● AIM OF THE TASK
After finding the line with "with the open" in the data below, set down exactly each line through the one with "Bank), other environments", inclusive, and stop there.

(Rendered images with source text)
---------------

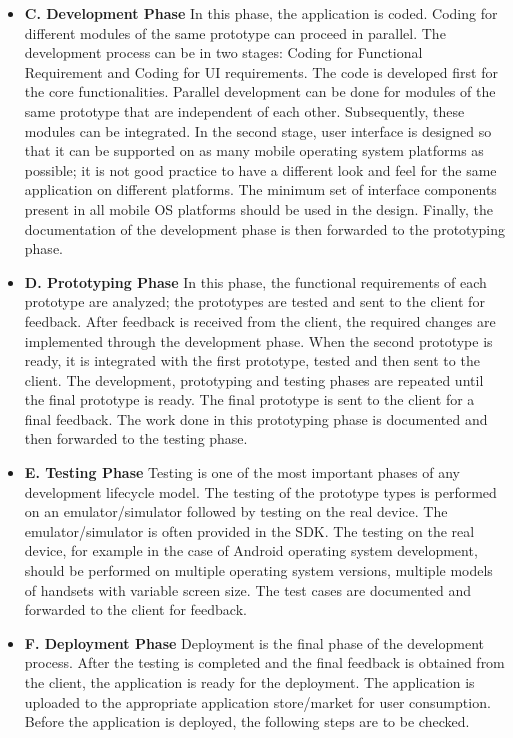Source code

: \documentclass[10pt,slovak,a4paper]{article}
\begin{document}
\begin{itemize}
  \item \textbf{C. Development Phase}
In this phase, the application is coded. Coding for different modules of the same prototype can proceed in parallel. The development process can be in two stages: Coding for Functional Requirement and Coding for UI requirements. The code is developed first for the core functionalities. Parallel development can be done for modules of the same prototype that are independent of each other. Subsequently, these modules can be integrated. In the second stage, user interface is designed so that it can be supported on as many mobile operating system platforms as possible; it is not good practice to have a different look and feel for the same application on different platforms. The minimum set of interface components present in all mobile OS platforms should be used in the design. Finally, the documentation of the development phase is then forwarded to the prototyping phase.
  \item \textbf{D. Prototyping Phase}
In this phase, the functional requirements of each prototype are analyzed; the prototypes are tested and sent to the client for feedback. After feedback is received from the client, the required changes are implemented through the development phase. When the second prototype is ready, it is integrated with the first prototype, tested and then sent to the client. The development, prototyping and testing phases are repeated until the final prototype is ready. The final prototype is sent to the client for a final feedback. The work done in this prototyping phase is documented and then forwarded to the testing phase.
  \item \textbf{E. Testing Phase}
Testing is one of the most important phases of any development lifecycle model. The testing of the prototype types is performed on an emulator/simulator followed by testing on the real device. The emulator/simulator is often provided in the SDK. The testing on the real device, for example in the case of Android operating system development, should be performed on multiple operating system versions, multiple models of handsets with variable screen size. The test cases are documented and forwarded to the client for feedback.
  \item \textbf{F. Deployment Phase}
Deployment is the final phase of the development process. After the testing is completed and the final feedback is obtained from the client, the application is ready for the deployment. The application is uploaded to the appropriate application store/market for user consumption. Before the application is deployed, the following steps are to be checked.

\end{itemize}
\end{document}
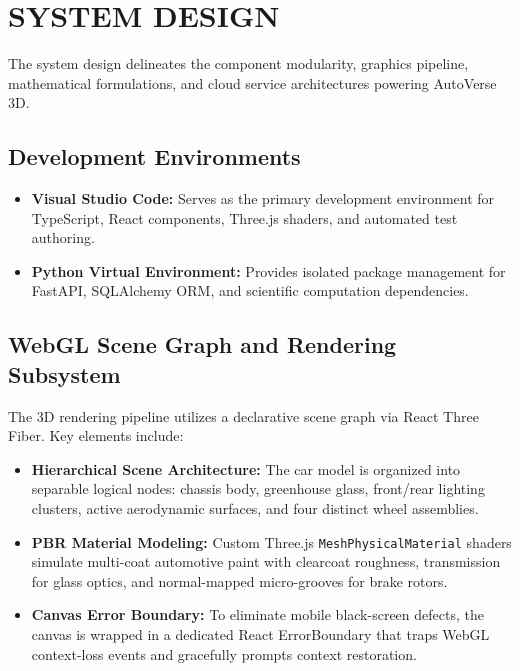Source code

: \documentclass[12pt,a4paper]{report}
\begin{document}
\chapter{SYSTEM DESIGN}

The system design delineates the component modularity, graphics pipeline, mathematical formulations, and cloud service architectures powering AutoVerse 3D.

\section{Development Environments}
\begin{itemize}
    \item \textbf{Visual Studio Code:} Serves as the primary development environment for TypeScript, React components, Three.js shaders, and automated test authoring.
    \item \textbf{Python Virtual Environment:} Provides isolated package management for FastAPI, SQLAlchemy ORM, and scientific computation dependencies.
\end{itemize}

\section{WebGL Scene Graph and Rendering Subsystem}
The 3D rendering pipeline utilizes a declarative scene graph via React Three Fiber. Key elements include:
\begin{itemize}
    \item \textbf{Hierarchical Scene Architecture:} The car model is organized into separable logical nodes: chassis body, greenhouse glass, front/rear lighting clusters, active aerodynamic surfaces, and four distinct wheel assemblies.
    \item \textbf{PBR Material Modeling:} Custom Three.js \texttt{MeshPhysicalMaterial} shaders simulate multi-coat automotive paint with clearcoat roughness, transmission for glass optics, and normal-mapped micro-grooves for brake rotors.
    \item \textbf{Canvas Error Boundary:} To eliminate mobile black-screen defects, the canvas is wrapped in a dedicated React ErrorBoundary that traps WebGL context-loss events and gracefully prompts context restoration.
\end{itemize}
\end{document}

---------------

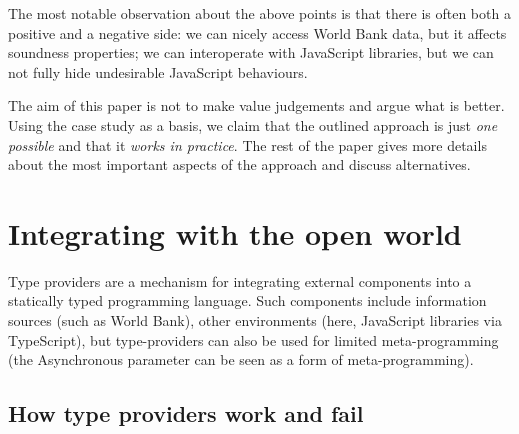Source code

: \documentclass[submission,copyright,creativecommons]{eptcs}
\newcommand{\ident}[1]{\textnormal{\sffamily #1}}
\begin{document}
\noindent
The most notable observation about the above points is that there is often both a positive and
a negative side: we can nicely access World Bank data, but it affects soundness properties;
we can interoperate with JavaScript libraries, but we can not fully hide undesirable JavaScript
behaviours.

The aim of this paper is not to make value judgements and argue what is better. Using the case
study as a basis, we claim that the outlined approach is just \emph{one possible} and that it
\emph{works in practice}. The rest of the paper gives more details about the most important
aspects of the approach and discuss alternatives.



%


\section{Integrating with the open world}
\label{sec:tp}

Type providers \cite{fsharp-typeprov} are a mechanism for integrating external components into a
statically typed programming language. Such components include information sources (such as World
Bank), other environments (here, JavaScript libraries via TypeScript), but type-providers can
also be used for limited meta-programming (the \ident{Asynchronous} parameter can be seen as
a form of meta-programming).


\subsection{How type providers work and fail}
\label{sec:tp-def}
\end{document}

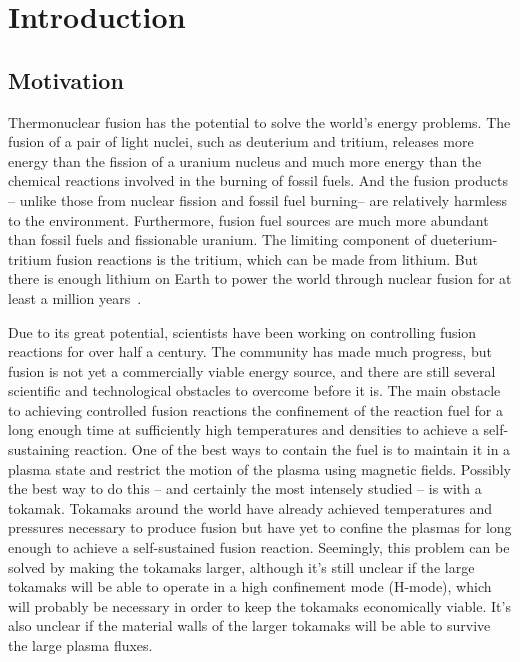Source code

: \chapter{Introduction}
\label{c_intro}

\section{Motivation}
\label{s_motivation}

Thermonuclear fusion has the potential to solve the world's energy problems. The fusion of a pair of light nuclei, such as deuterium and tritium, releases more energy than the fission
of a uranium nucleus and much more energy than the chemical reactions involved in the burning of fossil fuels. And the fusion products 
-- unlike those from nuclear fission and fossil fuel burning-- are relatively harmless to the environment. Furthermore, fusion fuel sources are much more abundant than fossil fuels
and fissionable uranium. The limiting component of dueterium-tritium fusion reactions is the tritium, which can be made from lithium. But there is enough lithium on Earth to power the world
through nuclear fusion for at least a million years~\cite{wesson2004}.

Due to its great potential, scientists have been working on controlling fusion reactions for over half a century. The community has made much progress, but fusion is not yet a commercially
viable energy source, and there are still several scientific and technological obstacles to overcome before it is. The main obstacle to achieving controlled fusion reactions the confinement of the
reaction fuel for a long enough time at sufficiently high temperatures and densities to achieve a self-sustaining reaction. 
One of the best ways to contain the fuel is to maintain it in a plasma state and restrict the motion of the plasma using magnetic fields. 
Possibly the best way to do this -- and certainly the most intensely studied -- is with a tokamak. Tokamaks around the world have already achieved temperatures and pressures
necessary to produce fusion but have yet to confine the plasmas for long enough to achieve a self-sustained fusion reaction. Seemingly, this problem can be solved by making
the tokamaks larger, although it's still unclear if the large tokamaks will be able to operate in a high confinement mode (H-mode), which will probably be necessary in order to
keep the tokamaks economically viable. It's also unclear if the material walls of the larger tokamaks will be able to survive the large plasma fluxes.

---------------

● OUTPUT
\section{Integrating with the open world}
\label{sec:tp}

Type providers \cite{fsharp-typeprov} are a mechanism for integrating external components into a
statically typed programming language. Such components include information sources (such as World
Bank), other environments (here, JavaScript libraries via TypeScript), but type-providers can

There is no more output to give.